Work to be completed: Give back exactly the lines of the entries below from the line with "- Cloud-based computing with Colab" to the line with "- Interpret t-test results", inclusive, and only those.
[Opening Records for the exercise section]
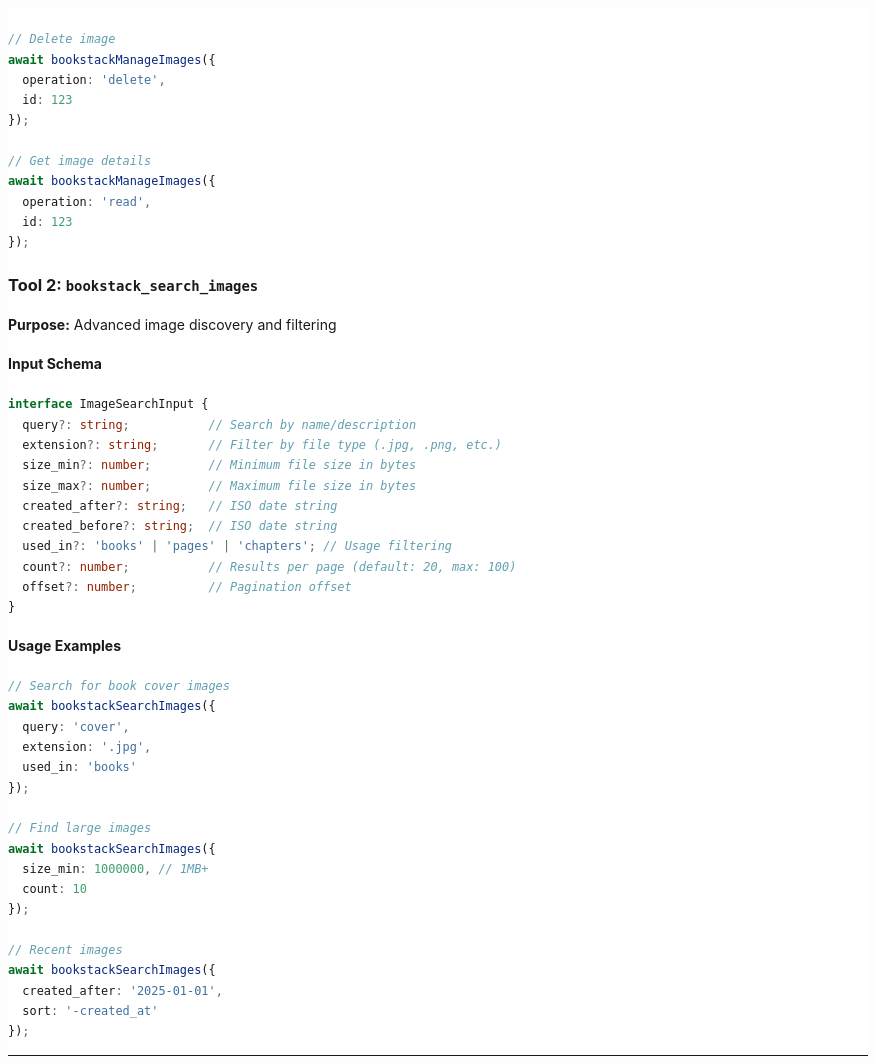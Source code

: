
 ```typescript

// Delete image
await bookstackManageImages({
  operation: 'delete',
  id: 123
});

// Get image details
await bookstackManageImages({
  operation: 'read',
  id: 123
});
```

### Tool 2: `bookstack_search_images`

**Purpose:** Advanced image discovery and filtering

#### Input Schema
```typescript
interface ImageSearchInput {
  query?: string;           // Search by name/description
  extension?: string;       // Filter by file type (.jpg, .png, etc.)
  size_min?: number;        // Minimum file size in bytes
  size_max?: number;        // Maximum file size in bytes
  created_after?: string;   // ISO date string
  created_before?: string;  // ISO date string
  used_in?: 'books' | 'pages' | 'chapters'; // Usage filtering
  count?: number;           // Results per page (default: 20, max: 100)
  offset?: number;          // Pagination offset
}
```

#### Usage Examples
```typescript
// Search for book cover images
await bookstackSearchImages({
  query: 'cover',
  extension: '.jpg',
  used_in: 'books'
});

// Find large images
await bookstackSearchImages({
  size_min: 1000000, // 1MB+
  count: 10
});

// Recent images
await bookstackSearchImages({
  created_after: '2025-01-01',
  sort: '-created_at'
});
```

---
[Closing Records for the exercise section]
[Opening Records for the exercise section]
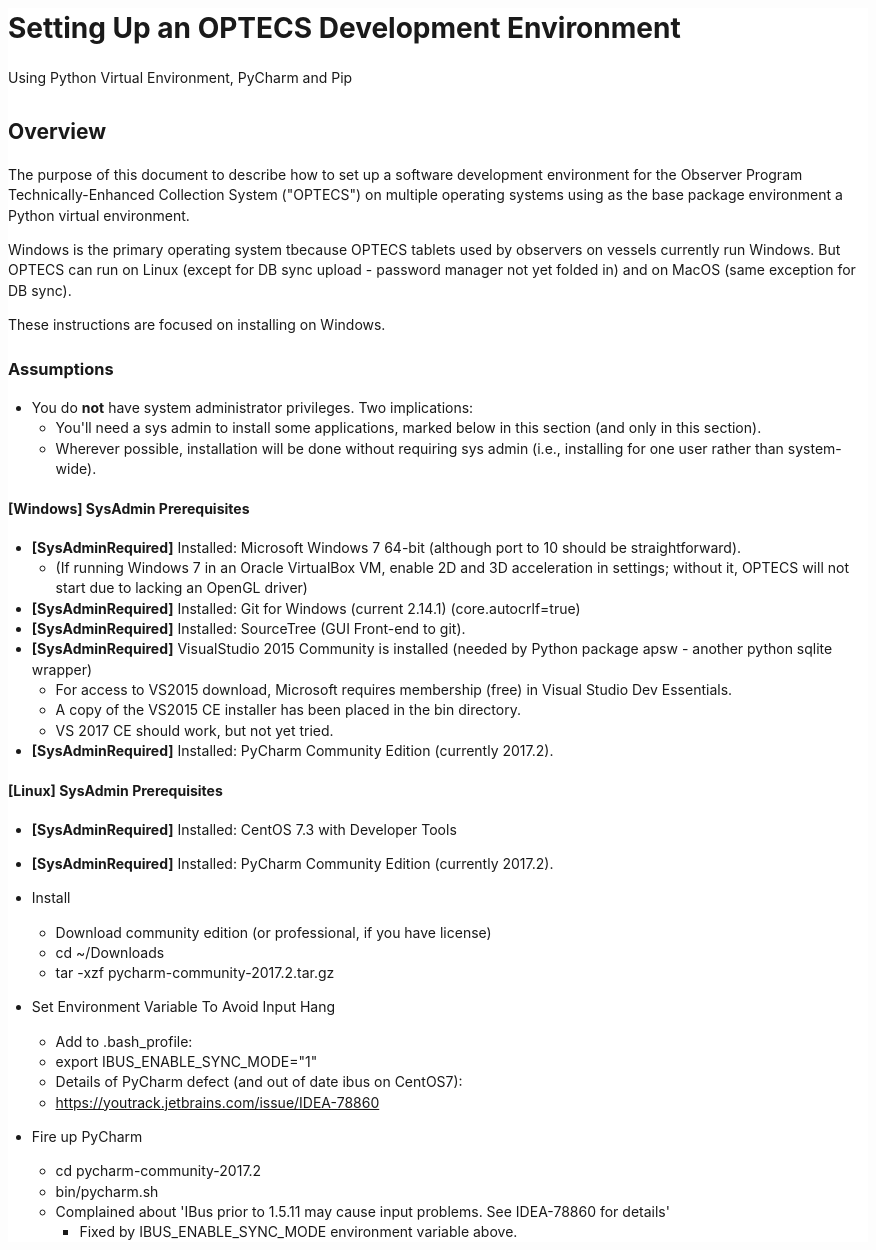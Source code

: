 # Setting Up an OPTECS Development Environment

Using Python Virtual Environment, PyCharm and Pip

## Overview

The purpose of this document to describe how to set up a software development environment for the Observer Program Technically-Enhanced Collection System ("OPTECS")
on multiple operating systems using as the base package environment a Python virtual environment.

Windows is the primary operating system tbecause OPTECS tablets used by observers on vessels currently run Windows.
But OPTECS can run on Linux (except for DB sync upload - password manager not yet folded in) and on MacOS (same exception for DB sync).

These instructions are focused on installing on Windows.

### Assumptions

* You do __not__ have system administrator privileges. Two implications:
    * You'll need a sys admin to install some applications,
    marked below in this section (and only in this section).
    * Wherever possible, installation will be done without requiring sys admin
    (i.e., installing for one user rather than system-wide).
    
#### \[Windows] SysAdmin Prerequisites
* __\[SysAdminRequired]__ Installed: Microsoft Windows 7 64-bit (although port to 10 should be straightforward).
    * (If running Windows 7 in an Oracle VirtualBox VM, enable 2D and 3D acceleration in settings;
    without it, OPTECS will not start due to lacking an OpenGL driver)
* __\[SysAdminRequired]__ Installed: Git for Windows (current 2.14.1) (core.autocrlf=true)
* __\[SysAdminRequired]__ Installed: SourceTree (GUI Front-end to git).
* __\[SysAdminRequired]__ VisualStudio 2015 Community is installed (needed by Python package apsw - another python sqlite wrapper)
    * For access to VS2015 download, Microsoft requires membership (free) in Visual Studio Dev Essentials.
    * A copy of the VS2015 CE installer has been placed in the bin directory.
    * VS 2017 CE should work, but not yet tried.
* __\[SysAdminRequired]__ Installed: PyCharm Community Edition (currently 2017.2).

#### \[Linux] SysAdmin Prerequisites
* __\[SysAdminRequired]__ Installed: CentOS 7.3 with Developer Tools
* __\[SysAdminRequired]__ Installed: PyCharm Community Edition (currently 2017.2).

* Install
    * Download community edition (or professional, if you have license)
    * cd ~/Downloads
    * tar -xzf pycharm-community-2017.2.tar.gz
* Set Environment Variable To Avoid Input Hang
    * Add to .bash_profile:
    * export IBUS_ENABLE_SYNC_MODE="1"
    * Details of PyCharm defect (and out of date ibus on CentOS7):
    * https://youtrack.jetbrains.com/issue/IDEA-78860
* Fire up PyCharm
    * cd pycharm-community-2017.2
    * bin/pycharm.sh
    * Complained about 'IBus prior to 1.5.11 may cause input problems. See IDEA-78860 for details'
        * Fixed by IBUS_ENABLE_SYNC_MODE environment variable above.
[Closing Records for the exercise section]
[Opening Records for the exercise section]
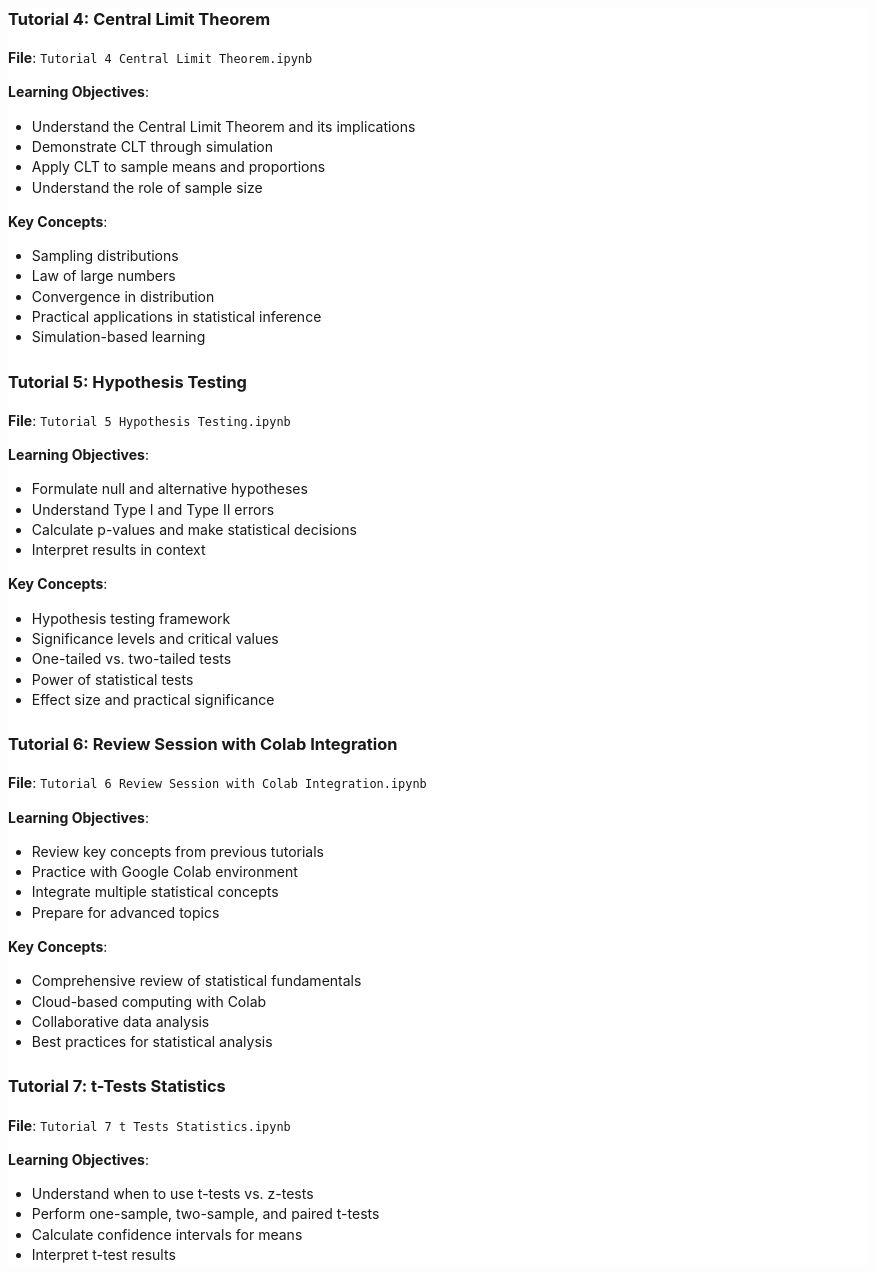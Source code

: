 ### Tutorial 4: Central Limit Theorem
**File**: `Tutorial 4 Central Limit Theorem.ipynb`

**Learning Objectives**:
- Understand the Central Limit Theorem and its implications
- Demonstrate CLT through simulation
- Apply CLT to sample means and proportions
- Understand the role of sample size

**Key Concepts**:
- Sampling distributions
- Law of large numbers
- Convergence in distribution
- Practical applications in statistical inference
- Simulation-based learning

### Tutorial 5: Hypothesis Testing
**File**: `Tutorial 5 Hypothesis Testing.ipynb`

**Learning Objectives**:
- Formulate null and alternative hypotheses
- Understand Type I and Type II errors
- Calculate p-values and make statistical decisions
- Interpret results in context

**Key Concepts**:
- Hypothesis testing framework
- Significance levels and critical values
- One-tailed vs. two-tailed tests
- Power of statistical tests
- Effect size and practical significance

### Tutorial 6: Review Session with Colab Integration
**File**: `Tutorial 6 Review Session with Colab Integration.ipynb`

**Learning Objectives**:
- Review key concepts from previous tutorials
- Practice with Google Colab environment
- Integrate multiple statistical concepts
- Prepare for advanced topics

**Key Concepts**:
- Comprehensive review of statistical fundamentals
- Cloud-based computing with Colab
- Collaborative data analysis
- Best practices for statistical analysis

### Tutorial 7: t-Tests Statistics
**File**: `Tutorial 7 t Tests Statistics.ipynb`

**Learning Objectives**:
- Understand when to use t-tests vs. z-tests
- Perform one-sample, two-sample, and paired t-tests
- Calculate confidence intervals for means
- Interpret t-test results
[Closing Records for the exercise section]
Reply:
- Cloud-based computing with Colab
- Collaborative data analysis
- Best practices for statistical analysis

### Tutorial 7: t-Tests Statistics
**File**: `Tutorial 7 t Tests Statistics.ipynb`

**Learning Objectives**:
- Understand when to use t-tests vs. z-tests
- Perform one-sample, two-sample, and paired t-tests
- Calculate confidence intervals for means
- Interpret t-test results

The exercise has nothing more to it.